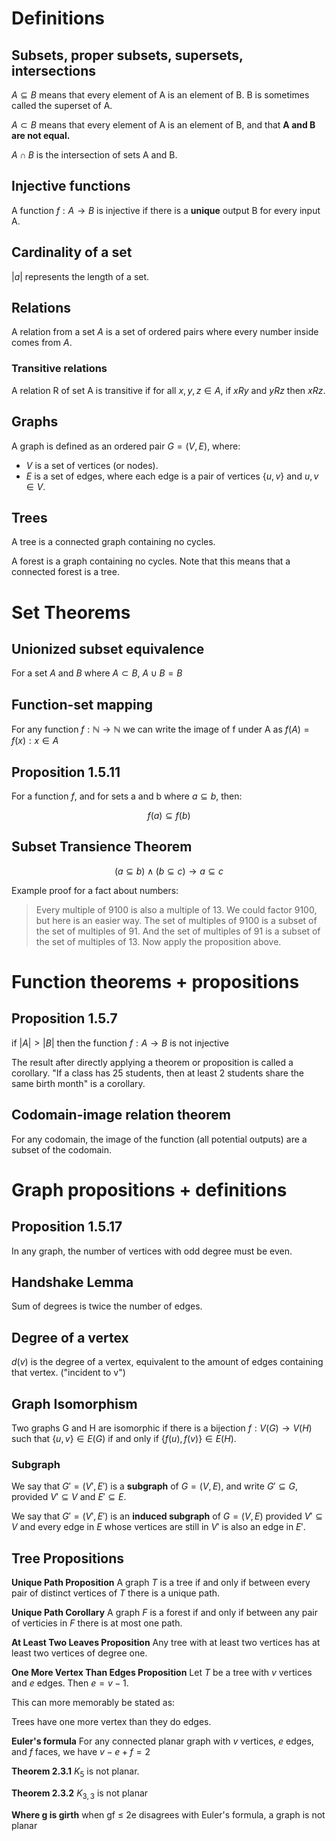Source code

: # Definitions

## Subsets, proper subsets, supersets, intersections
$A \subseteq B$ means that every element of A is an element of B. B is sometimes called the superset of A.

$A \subset B$ means that every element of A is an element of B, and that **A and B are not equal.**

$A \cap B$ is the intersection of sets A and B.

## Injective functions

A function $f : A \rightarrow B$ is injective if there is a **unique** output B for every input A.

## Cardinality of a set

$|a|$ represents the length of a set.

## Relations

A relation from a set $A$ is a set of ordered pairs where every number inside comes from $A$.

### Transitive relations

A relation R of set A is transitive if for all $x,y,z \in A$, if $xRy$ and $yRz$ then $xRz$.

## Graphs

A graph is defined as an ordered pair $G = (V, E)$, where:
-   $V$ is a set of vertices (or nodes).
-   $E$ is a set of edges, where each edge is a pair of vertices $\{u, v\}$ and $u, v \in V$.

## Trees
A tree is a connected graph containing no cycles.

A forest is a graph containing no cycles. Note that this means that a connected forest is a tree.

# Set Theorems

## Unionized subset equivalence
For a set $A$ and $B$ where $A \subset B$, $A \cup B = B$

## Function-set mapping

For any function $f : \mathbb{N} \rightarrow \mathbb{N}$ we can write the image of f under A as $f(A) = {f(x) : x \in A}$

## Proposition 1.5.11

For a function $f$, and for sets a and b where $a \subseteq b$, then: 

$$f(a) \subseteq f(b)$$

## Subset Transience Theorem

$$(a \subseteq b) \land (b \subseteq c) \rightarrow a \subseteq c$$

Example proof for a fact about numbers:

> Every multiple of 9100 is also a multiple of 13. We could factor 9100, but here is an easier way. The set of multiples of 9100 is a subset of the set of multiples of 91. And the set of multiples of 91 is a subset of the set of multiples of 13. Now apply the proposition above.

# Function theorems + propositions

## Proposition 1.5.7

if $|A| > |B|$ then the function $f : A \rightarrow B$ is not injective

The result after directly applying a theorem or proposition is called a
corollary. "If a class has 25 students, then at least 2 students share the same
birth month" is a corollary.

## Codomain-image relation theorem

For any codomain, the image of the function (all potential outputs) are a subset of the codomain.

# Graph propositions + definitions

## Proposition 1.5.17

In any graph, the number of vertices with odd degree must be even.

## Handshake Lemma

Sum of degrees is twice the number of edges.

## Degree of a vertex

$d(v)$ is the degree of a vertex, equivalent to the amount of edges containing that vertex. ($\text{"incident to v"}$)

## Graph Isomorphism

Two graphs G and H are isomorphic if there is a bijection $f : V(G) \rightarrow V(H)$ such that $\{u,v\} \in E(G)$ if and only if $\{f(u), f(v)\} \in E(H)$.

### Subgraph

We say that $G' = (V', E')$ is a **subgraph** of $G = (V, E)$, and write $G' \subseteq G$, provided $V' \subseteq V$ and $E' \subseteq E$.

We say that $G' = (V', E')$ is an **induced subgraph** of $G = (V, E)$ provided $V' \subseteq V$ and every edge in $E$ whose vertices are still in $V'$ is also an edge in $E'$.

## Tree Propositions

**Unique Path Proposition** A graph $T$ is a tree if and only if between every
pair of distinct vertices of $T$ there is a unique path.

**Unique Path Corollary** A graph $F$ is a forest if and only if between any
pair of verticies in $F$ there is at most one path.

**At Least Two Leaves Proposition** Any tree with at least two vertices has at
least two vertices of degree one.

**One More Vertex Than Edges Proposition** Let $T$ be a tree with $v$ vertices
and $e$ edges. Then $e = v - 1$.

This can more memorably be stated as:

Trees have one more vertex than they do edges.

**Euler's formula** For any connected planar graph with $v$ vertices, $e$ edges, and $f$ faces, we have $v-e+f=2$

**Theorem 2.3.1** $K_5$ is not planar.

**Theorem 2.3.2** $K_{3,3}$ is not planar

**Where g is girth** when gf ≤ 2e disagrees with Euler's formula, a graph is not planar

#### Assigned task:
Every line above should be output exactly, except for the pictures.

#### The completed task:
Source code

: # Definitions

## Subsets, proper subsets, supersets, intersections
$A \subseteq B$ means that every element of A is an element of B. B is sometimes called the superset of A.

$A \subset B$ means that every element of A is an element of B, and that **A and B are not equal.**

$A \cap B$ is the intersection of sets A and B.

## Injective functions

A function $f : A \rightarrow B$ is injective if there is a **unique** output B for every input A.

## Cardinality of a set

$|a|$ represents the length of a set.

## Relations

A relation from a set $A$ is a set of ordered pairs where every number inside comes from $A$.

### Transitive relations

A relation R of set A is transitive if for all $x,y,z \in A$, if $xRy$ and $yRz$ then $xRz$.

## Graphs

A graph is defined as an ordered pair $G = (V, E)$, where:
-   $V$ is a set of vertices (or nodes).
-   $E$ is a set of edges, where each edge is a pair of vertices $\{u, v\}$ and $u, v \in V$.

## Trees
A tree is a connected graph containing no cycles.

A forest is a graph containing no cycles. Note that this means that a connected forest is a tree.

# Set Theorems

## Unionized subset equivalence
For a set $A$ and $B$ where $A \subset B$, $A \cup B = B$

## Function-set mapping

For any function $f : \mathbb{N} \rightarrow \mathbb{N}$ we can write the image of f under A as $f(A) = {f(x) : x \in A}$

## Proposition 1.5.11

For a function $f$, and for sets a and b where $a \subseteq b$, then: 

$$f(a) \subseteq f(b)$$

## Subset Transience Theorem

$$(a \subseteq b) \land (b \subseteq c) \rightarrow a \subseteq c$$

Example proof for a fact about numbers:

> Every multiple of 9100 is also a multiple of 13. We could factor 9100, but here is an easier way. The set of multiples of 9100 is a subset of the set of multiples of 91. And the set of multiples of 91 is a subset of the set of multiples of 13. Now apply the proposition above.

# Function theorems + propositions

## Proposition 1.5.7

if $|A| > |B|$ then the function $f : A \rightarrow B$ is not injective

The result after directly applying a theorem or proposition is called a
corollary. "If a class has 25 students, then at least 2 students share the same
birth month" is a corollary.

## Codomain-image relation theorem

For any codomain, the image of the function (all potential outputs) are a subset of the codomain.

# Graph propositions + definitions

## Proposition 1.5.17

In any graph, the number of vertices with odd degree must be even.

## Handshake Lemma

Sum of degrees is twice the number of edges.

## Degree of a vertex

$d(v)$ is the degree of a vertex, equivalent to the amount of edges containing that vertex. ($\text{"incident to v"}$)

## Graph Isomorphism

Two graphs G and H are isomorphic if there is a bijection $f : V(G) \rightarrow V(H)$ such that $\{u,v\} \in E(G)$ if and only if $\{f(u), f(v)\} \in E(H)$.

### Subgraph

We say that $G' = (V', E')$ is a **subgraph** of $G = (V, E)$, and write $G' \subseteq G$, provided $V' \subseteq V$ and $E' \subseteq E$.

We say that $G' = (V', E')$ is an **induced subgraph** of $G = (V, E)$ provided $V' \subseteq V$ and every edge in $E$ whose vertices are still in $V'$ is also an edge in $E'$.

## Tree Propositions

**Unique Path Proposition** A graph $T$ is a tree if and only if between every
pair of distinct vertices of $T$ there is a unique path.

**Unique Path Corollary** A graph $F$ is a forest if and only if between any
pair of verticies in $F$ there is at most one path.

**At Least Two Leaves Proposition** Any tree with at least two vertices has at
least two vertices of degree one.

**One More Vertex Than Edges Proposition** Let $T$ be a tree with $v$ vertices
and $e$ edges. Then $e = v - 1$.

This can more memorably be stated as:

Trees have one more vertex than they do edges.

**Euler's formula** For any connected planar graph with $v$ vertices, $e$ edges, and $f$ faces, we have $v-e+f=2$

**Theorem 2.3.1** $K_5$ is not planar.

**Theorem 2.3.2** $K_{3,3}$ is not planar

**Where g is girth** when gf ≤ 2e disagrees with Euler's formula, a graph is not planar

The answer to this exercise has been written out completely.